POESIA, HUMOR E AMOR NO PASQUIM

A alegria é uma espécie de exorcismo utilizado pela humanidade diante da crueza da vida desde que o mundo é mundo. Elegi a alegria desde cedo, desde criança, a minha palavra-chave, junto com a palavra-chave dignidade. Acredito, portanto, que foi a alegria a mola propulsora que criou o semanário O Pasquim pelo reduzido grupo inicial, convidado a fundar um jornal basicamente de humor.
Vivi intensamente o período pré-inicial, sendo a única mulher-jornalista-escritora-tradutora deste hebdomanário, palavra que nos fazia rir às gargalhadas, embora o termo fosse correto.

A intensidade não arrefeceu: durou todos os anos da minha permanência como colaboradora permanente, entrevistadora, tradutora, criadora de pautas e principalmente como a criadora da seção dita a mais lida do O Pasquim: “As Dicas”.

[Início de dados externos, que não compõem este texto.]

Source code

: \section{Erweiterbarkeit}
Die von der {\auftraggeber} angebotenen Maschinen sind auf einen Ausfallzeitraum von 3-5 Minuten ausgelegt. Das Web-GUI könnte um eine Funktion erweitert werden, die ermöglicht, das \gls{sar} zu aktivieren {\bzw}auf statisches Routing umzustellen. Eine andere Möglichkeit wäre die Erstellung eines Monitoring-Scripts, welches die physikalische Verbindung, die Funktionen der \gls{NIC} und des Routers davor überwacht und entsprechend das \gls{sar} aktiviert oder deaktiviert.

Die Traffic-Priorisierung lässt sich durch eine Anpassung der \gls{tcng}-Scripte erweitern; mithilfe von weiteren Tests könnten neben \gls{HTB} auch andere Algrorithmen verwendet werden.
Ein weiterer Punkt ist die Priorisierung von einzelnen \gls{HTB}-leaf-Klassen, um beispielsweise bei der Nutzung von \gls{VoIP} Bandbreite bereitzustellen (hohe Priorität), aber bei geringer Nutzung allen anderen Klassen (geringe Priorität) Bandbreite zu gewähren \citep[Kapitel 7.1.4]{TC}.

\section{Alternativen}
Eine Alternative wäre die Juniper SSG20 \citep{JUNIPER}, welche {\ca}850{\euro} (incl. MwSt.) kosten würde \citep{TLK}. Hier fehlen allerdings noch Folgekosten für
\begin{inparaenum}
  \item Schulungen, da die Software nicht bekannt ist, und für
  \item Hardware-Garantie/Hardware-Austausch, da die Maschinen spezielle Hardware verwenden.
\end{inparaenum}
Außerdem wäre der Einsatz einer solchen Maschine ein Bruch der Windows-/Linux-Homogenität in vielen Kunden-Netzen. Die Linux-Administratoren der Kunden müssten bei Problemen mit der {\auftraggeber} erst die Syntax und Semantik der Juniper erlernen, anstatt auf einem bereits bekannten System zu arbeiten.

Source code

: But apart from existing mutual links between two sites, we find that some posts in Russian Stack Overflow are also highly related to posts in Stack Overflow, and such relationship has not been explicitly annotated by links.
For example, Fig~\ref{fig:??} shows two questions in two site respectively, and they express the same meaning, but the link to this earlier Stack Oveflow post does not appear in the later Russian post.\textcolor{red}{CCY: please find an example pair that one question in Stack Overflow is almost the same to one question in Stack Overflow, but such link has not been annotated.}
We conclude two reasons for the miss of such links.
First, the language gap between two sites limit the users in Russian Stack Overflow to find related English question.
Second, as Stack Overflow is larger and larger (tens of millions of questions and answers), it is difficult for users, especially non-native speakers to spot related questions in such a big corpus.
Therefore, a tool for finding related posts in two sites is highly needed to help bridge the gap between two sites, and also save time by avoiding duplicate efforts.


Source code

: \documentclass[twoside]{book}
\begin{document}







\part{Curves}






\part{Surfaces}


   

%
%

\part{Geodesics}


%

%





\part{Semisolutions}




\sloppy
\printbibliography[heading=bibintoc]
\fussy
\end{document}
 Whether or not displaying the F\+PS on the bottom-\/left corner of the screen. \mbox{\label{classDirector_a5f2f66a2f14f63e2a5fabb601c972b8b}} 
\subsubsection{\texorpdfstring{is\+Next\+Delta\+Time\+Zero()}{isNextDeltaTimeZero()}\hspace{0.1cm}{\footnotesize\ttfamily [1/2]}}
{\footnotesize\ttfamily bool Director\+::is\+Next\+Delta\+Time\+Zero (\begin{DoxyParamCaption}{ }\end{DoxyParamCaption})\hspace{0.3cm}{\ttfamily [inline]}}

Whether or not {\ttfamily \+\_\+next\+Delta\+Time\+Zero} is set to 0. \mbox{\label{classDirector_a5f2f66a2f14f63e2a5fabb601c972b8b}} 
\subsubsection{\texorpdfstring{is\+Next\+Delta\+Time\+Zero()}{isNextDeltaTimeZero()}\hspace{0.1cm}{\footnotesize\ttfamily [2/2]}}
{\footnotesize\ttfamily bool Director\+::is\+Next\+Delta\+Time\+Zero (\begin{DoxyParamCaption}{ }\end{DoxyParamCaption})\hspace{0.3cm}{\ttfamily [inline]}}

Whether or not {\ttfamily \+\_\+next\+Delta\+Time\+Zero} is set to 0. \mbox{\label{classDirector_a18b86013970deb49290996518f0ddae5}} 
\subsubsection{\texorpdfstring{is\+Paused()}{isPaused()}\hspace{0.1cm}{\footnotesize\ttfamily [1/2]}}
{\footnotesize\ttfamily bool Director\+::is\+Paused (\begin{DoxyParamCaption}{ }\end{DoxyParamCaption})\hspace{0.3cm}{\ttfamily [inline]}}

Pra começo de conversa, a palavra “Dicas” não existia até então, sendo uma redução de “indicações”. Não registrei e acabou que fiquei sem este pioneirismo, um dos vários pioneirismos da minha vida.

A seção “As Dicas” d’O Pasquim (O Pasca, para alguns, pois brasileiros têm a mania de reduzir palavras) consistia de notícias culturais, tipo lançamento de livros, shows etc., incluindo comida boa, uma vez que gastronomia também é cultura.

A vida me ensinou a ser prática. Assim, inventei de dar os preços dos pratos nos restaurantes, o que na época provocou um escândalo. Todos me diziam que era um horror, que eu estava sugerindo que o freguês era “sovina”. Resultado da minha praticidade: hoje todos os restaurantes exibem os preços na rua, à vista de todos, até lei existe, e os consumidores foram beneficiados com essa forma transparente e clara.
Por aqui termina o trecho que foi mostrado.